(Task inputs)

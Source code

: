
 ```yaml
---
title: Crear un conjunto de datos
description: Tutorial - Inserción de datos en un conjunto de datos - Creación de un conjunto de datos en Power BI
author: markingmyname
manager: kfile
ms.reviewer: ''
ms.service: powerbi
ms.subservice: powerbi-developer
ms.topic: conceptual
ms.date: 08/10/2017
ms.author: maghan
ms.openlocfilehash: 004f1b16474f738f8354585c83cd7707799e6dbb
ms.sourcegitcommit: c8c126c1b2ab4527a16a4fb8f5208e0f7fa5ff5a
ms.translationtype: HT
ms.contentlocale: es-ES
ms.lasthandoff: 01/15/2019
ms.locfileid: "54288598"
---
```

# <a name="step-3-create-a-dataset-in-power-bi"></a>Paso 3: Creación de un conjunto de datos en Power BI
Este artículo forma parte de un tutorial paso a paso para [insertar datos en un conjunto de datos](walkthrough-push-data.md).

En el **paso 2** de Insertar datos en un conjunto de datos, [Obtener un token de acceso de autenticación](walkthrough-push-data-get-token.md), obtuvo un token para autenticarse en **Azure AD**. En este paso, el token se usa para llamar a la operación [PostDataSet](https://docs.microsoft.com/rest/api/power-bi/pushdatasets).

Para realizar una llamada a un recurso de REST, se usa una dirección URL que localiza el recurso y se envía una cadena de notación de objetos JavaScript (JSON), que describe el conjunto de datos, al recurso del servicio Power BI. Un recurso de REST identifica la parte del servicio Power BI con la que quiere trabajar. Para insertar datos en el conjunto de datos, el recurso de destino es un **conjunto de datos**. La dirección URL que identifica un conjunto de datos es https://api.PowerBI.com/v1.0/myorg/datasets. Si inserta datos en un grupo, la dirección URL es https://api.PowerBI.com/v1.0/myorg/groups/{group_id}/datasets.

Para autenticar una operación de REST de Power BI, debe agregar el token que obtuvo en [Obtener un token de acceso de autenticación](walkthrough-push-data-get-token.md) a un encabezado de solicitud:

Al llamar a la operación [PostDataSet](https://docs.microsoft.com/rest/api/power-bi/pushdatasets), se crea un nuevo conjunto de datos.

(Your task) What belongs in the answer is the line with "En el **paso" plus every later line of the listing, copied word for word and nothing besides.

(Written solution)
En el **paso 2** de Insertar datos en un conjunto de datos, [Obtener un token de acceso de autenticación](walkthrough-push-data-get-token.md), obtuvo un token para autenticarse en **Azure AD**. En este paso, el token se usa para llamar a la operación [PostDataSet](https://docs.microsoft.com/rest/api/power-bi/pushdatasets).

Para realizar una llamada a un recurso de REST, se usa una dirección URL que localiza el recurso y se envía una cadena de notación de objetos JavaScript (JSON), que describe el conjunto de datos, al recurso del servicio Power BI. Un recurso de REST identifica la parte del servicio Power BI con la que quiere trabajar. Para insertar datos en el conjunto de datos, el recurso de destino es un **conjunto de datos**. La dirección URL que identifica un conjunto de datos es https://api.PowerBI.com/v1.0/myorg/datasets. Si inserta datos en un grupo, la dirección URL es https://api.PowerBI.com/v1.0/myorg/groups/{group_id}/datasets.

Para autenticar una operación de REST de Power BI, debe agregar el token que obtuvo en [Obtener un token de acceso de autenticación](walkthrough-push-data-get-token.md) a un encabezado de solicitud:

Al llamar a la operación [PostDataSet](https://docs.microsoft.com/rest/api/power-bi/pushdatasets), se crea un nuevo conjunto de datos.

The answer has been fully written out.